Data supplied: Begin
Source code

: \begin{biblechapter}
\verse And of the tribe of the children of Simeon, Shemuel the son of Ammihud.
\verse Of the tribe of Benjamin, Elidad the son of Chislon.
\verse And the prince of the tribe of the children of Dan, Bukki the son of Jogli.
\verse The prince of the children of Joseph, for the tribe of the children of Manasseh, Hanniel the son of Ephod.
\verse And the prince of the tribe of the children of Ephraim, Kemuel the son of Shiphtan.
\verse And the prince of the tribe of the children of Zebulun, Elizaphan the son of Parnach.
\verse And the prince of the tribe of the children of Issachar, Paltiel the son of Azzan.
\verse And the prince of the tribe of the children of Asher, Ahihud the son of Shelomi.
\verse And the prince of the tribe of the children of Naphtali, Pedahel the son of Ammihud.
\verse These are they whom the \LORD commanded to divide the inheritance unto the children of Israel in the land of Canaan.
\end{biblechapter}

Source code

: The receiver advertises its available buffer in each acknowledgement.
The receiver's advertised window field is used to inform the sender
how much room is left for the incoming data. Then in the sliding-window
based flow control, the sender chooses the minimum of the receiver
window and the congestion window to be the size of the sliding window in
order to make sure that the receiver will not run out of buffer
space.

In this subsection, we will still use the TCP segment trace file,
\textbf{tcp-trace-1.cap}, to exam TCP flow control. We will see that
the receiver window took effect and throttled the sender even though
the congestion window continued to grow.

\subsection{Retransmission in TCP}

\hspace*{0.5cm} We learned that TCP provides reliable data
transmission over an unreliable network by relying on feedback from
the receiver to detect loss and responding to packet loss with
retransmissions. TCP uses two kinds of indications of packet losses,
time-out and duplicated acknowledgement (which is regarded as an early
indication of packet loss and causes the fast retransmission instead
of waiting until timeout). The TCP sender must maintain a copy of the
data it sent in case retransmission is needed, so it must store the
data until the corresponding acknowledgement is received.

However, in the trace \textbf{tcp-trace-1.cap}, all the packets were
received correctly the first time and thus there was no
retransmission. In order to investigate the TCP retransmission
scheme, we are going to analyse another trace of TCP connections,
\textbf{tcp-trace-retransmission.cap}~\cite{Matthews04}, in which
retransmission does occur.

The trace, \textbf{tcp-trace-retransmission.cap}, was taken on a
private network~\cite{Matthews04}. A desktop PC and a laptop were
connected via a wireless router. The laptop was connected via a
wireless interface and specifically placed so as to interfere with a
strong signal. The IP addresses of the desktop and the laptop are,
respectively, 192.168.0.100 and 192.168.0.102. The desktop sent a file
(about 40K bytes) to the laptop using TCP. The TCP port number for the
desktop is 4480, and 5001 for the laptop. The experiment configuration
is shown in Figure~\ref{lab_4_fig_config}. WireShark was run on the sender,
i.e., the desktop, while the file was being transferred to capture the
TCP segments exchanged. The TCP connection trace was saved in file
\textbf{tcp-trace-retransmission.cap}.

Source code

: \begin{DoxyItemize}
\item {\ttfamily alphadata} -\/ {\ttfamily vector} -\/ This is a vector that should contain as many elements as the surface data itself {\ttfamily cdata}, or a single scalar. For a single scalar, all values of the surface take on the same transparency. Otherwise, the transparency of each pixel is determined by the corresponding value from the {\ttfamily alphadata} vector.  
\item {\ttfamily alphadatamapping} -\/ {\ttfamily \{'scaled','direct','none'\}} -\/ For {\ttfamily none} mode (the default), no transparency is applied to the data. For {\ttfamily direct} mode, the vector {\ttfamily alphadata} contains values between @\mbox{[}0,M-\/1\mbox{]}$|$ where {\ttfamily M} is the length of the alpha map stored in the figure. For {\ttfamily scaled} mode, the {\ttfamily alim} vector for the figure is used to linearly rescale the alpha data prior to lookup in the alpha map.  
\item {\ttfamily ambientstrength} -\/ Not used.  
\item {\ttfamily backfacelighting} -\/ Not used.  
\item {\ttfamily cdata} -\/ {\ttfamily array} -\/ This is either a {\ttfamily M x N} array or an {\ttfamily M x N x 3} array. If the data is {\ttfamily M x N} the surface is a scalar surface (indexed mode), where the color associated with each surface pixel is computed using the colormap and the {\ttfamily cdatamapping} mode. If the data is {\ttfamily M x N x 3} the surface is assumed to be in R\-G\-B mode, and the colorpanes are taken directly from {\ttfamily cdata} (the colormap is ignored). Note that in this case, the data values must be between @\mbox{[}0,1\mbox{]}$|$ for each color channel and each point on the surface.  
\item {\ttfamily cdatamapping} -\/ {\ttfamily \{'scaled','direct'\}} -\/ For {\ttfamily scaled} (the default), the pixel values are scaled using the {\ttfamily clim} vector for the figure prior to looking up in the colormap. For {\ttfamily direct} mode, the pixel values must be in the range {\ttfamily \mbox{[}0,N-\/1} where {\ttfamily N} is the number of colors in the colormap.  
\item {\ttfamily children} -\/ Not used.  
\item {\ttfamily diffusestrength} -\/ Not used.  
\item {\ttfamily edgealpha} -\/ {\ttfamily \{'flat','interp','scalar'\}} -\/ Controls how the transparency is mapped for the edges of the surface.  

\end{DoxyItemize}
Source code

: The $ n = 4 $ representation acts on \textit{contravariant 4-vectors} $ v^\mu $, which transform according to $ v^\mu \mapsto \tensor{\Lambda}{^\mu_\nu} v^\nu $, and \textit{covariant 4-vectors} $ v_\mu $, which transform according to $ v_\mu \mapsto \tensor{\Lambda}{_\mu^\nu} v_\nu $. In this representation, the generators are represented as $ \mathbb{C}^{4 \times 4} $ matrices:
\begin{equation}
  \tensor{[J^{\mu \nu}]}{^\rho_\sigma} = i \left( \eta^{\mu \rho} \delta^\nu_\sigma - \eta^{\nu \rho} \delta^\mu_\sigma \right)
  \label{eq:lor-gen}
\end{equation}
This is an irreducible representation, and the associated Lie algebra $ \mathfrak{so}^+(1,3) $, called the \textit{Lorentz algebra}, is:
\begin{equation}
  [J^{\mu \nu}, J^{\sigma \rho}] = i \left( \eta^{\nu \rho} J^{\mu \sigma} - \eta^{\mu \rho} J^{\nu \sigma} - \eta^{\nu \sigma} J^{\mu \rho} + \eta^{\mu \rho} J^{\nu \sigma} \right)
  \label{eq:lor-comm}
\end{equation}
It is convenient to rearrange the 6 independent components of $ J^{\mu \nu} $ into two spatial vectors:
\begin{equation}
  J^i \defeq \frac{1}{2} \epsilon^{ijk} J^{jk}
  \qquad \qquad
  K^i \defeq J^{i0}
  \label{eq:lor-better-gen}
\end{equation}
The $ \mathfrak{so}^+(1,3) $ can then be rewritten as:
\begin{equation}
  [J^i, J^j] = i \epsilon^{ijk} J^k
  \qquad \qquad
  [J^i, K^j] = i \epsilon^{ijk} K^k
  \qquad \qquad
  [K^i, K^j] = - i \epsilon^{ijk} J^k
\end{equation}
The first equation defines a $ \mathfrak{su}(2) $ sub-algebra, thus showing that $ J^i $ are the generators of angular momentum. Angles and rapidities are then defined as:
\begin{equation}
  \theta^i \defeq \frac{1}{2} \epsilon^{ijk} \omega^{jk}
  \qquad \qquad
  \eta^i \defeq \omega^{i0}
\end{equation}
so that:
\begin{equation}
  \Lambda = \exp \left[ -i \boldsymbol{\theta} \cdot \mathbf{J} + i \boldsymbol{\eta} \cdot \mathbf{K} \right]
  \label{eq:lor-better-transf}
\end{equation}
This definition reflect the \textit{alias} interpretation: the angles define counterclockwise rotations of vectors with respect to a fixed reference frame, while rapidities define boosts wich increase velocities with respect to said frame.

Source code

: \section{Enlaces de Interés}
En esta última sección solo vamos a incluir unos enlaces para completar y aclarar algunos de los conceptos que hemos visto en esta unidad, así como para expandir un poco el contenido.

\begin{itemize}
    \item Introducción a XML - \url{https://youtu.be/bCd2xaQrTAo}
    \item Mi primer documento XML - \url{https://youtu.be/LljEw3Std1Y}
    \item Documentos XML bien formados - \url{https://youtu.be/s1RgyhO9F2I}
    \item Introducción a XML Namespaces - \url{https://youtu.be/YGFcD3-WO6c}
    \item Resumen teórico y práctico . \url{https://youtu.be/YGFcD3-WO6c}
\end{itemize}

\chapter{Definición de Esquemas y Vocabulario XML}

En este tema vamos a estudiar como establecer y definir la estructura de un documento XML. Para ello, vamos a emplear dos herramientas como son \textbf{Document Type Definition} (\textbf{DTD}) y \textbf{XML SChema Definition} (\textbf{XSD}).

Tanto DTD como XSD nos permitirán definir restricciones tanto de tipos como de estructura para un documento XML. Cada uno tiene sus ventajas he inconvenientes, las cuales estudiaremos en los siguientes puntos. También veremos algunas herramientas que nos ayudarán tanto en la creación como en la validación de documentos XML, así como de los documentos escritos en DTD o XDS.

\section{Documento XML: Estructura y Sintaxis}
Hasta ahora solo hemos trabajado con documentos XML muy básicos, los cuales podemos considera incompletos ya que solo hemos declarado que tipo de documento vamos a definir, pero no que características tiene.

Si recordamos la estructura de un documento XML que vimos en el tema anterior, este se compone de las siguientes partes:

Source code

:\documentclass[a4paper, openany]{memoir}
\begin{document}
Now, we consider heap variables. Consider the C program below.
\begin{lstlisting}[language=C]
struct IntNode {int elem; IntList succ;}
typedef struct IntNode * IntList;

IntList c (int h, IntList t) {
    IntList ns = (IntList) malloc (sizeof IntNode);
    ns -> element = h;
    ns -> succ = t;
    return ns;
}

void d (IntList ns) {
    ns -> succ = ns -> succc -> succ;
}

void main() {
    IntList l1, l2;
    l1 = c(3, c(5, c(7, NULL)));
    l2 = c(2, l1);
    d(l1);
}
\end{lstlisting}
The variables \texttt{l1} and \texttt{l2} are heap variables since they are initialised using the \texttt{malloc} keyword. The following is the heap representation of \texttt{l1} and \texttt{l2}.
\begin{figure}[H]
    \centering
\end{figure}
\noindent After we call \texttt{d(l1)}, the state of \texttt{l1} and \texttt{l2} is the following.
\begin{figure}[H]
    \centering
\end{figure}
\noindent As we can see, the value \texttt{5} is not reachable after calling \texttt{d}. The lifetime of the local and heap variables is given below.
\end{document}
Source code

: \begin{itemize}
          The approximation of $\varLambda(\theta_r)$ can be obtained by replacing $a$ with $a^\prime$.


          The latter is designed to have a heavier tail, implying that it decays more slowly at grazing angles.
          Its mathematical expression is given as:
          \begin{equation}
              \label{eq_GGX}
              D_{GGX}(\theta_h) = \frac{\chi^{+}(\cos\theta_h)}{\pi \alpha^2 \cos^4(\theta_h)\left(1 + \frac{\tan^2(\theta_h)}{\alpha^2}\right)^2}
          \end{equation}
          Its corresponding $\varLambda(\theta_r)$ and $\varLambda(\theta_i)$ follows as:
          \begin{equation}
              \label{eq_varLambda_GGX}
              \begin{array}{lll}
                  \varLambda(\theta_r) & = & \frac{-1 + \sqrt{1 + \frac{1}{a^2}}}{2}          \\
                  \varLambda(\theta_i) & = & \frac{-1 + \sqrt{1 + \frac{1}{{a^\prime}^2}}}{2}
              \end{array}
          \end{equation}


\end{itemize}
Data supplied: End
§ What is needed: Exact reproduction is required. Give the lines of the data from its first line through the line containing "based flow control, the", and no others.

§ Output:
Source code

: \begin{biblechapter}
\verse And of the tribe of the children of Simeon, Shemuel the son of Ammihud.
\verse Of the tribe of Benjamin, Elidad the son of Chislon.
\verse And the prince of the tribe of the children of Dan, Bukki the son of Jogli.
\verse The prince of the children of Joseph, for the tribe of the children of Manasseh, Hanniel the son of Ephod.
\verse And the prince of the tribe of the children of Ephraim, Kemuel the son of Shiphtan.
\verse And the prince of the tribe of the children of Zebulun, Elizaphan the son of Parnach.
\verse And the prince of the tribe of the children of Issachar, Paltiel the son of Azzan.
\verse And the prince of the tribe of the children of Asher, Ahihud the son of Shelomi.
\verse And the prince of the tribe of the children of Naphtali, Pedahel the son of Ammihud.
\verse These are they whom the \LORD commanded to divide the inheritance unto the children of Israel in the land of Canaan.
\end{biblechapter}

Source code

: The receiver advertises its available buffer in each acknowledgement.
The receiver's advertised window field is used to inform the sender
how much room is left for the incoming data. Then in the sliding-window
based flow control, the sender chooses the minimum of the receiver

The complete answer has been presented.